Trainer John Ward also has high expectations this year for the colt, a son of Deputy Minister who won his first two starts before the two losses in the Jim Dandy and Travers.

Minister's Bid will still need to overcome a lengthy layoff to win. He has not raced since the Aug. 26 Travers, a race in which he was beaten 21 lengths by Bernardini after getting pinched back at the start. The colt has battled recurring quarter cracks since that race.

Ward said Friday that he hopes the quarter cracks are in the past. He said training over the synthetic Polytrack surface at Keeneland since April has helped his horse get back to the races.

"I'm looking for a good race unless it turns out to be a hard racetrack," he said of the Churchill strip.

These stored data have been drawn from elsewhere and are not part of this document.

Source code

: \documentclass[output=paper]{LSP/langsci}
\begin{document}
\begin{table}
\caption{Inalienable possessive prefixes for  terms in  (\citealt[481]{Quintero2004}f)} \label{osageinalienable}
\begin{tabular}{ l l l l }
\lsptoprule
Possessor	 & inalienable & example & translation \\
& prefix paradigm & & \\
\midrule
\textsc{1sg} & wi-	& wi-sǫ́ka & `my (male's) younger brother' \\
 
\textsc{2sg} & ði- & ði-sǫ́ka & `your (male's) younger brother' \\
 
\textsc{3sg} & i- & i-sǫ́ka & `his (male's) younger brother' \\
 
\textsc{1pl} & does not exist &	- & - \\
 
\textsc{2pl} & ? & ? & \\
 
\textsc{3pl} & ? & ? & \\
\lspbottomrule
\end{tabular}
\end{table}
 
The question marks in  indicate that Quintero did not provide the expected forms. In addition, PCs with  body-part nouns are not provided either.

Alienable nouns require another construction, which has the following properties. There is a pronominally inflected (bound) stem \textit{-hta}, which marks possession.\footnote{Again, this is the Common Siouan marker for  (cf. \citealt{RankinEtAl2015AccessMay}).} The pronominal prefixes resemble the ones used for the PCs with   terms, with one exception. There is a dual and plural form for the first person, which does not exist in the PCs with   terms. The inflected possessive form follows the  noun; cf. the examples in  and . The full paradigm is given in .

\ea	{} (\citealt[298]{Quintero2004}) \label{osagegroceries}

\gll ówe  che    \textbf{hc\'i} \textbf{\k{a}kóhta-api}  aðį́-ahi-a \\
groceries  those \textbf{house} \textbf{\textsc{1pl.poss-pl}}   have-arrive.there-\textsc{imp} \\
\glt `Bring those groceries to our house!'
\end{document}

Minister's Bid, a winner of 2 of 4 starts and $178,825 for owner John Oxley, has worked three times at Keeneland in the last month after breezing at Gulfstream Park over the winter. Rafael Bejarano has the mount

Forest Phantom heads the opposition. Although not as accomplished as Minister's Bid, he is fit and sharp. Last month at Keeneland, while Minister's Bid was working toward his comeback race, Forest Phantom raced twice. He was second, beaten a nose, in an allowance April 7, and returned to finish a close third in a similar race April 18.

He appears well suited to the seven-furlong distance of Sunday's race, as does Minister's Bid. The issue with Forest Phantom is the move to dirt. He has run on either turf or Polytrack in his last seven races, and acts like a faster horse on those surfaces.

In contrast, West to Durango is more effective on dirt. He won his last race April 13 on the Hawthorne main track, rallying from eighth to win an entry-level allowance by 6 1/2 lengths.